• Work task: Copy each line of the entries that includes the word "incorporating".

Saved data entries:
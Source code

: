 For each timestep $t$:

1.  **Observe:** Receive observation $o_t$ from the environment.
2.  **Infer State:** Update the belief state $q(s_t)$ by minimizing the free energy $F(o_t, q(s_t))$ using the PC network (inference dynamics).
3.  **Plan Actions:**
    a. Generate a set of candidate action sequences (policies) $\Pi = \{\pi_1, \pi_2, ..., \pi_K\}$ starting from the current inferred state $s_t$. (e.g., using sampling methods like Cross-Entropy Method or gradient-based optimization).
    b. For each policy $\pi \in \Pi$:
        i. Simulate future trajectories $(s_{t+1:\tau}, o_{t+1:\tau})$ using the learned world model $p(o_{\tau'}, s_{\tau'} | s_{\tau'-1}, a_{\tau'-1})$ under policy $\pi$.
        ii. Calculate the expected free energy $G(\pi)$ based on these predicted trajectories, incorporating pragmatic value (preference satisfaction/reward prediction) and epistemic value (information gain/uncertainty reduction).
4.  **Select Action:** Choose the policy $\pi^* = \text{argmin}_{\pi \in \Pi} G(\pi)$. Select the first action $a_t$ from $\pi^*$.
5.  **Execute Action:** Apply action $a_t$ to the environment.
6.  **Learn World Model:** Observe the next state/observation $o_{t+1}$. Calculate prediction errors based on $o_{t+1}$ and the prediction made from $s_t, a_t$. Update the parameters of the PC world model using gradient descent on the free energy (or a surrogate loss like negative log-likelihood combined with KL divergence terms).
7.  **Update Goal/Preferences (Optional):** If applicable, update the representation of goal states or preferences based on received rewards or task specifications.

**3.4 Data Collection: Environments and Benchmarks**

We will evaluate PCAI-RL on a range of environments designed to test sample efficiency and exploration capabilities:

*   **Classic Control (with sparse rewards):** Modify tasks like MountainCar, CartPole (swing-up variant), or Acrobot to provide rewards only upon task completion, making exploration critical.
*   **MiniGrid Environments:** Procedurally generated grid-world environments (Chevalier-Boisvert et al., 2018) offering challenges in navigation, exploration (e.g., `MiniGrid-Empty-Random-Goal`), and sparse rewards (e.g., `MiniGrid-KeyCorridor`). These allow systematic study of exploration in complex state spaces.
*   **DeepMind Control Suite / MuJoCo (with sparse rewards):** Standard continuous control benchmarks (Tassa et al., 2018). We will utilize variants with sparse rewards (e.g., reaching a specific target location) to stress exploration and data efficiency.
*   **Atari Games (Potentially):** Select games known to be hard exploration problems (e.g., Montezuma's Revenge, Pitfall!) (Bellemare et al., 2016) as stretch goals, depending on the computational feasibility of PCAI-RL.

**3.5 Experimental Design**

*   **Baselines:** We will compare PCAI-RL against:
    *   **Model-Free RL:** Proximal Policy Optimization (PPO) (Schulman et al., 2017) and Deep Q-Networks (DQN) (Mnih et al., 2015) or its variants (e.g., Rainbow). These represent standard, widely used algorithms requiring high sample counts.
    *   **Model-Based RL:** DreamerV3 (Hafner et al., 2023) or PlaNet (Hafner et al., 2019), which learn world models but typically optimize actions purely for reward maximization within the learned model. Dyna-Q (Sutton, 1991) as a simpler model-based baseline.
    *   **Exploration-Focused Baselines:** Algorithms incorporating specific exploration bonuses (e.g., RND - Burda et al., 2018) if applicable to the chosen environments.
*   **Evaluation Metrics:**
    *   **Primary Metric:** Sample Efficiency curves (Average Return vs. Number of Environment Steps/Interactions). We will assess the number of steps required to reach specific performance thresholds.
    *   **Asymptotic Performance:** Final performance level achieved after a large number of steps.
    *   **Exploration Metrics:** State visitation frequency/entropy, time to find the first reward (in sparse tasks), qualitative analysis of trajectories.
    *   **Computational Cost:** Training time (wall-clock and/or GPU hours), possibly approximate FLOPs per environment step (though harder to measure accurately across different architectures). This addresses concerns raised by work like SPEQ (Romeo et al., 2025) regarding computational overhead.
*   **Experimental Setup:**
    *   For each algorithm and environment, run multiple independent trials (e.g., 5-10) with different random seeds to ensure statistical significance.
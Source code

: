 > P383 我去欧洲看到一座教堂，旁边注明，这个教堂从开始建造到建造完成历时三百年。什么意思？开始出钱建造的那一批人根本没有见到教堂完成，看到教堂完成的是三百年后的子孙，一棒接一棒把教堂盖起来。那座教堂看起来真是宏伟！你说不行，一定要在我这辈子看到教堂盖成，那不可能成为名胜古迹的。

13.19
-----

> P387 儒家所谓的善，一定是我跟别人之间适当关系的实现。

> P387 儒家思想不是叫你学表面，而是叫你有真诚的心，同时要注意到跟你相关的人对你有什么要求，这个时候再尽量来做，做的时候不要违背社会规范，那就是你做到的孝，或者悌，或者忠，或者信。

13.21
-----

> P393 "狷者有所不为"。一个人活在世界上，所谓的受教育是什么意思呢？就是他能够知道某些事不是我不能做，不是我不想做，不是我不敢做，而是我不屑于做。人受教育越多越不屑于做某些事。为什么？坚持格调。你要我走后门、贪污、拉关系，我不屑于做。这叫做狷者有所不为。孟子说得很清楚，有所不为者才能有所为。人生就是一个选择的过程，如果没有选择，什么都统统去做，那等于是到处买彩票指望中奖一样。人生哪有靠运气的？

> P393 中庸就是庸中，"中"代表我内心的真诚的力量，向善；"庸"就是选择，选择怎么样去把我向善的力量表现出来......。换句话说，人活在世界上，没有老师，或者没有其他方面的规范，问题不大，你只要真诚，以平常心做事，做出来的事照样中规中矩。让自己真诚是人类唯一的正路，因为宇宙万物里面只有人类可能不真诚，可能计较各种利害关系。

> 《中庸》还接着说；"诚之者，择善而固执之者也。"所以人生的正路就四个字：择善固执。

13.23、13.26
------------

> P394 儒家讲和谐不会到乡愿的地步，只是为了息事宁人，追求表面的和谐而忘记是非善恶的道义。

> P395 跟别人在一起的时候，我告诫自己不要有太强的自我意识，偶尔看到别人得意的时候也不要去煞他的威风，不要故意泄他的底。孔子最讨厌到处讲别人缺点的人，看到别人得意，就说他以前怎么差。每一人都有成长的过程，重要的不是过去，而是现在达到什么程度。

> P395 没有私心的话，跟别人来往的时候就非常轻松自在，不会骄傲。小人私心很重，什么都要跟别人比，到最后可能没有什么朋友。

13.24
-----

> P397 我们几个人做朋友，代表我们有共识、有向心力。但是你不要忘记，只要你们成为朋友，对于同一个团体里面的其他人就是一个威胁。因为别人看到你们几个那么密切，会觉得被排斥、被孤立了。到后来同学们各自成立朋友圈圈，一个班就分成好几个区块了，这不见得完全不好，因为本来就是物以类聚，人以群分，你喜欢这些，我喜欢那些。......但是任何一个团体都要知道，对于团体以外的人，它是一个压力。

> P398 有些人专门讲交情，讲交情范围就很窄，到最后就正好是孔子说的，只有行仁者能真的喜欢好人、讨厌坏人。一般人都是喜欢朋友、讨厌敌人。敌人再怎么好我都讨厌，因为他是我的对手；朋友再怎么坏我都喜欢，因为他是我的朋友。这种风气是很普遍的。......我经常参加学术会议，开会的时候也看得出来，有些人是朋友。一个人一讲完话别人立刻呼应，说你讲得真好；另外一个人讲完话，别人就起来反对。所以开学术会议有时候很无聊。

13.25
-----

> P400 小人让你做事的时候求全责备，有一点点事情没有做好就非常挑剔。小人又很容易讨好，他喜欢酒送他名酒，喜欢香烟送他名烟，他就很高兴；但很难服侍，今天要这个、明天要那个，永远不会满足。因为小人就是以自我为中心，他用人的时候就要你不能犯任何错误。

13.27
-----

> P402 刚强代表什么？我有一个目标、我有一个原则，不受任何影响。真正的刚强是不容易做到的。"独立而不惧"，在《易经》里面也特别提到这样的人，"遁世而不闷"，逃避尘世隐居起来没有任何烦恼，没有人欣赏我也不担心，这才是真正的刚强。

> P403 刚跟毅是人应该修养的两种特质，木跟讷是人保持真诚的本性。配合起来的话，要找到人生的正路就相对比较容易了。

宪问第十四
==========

• Task output:
        ii. Calculate the expected free energy $G(\pi)$ based on these predicted trajectories, incorporating pragmatic value (preference satisfaction/reward prediction) and epistemic value (information gain/uncertainty reduction).
    *   **Exploration-Focused Baselines:** Algorithms incorporating specific exploration bonuses (e.g., RND - Burda et al., 2018) if applicable to the chosen environments.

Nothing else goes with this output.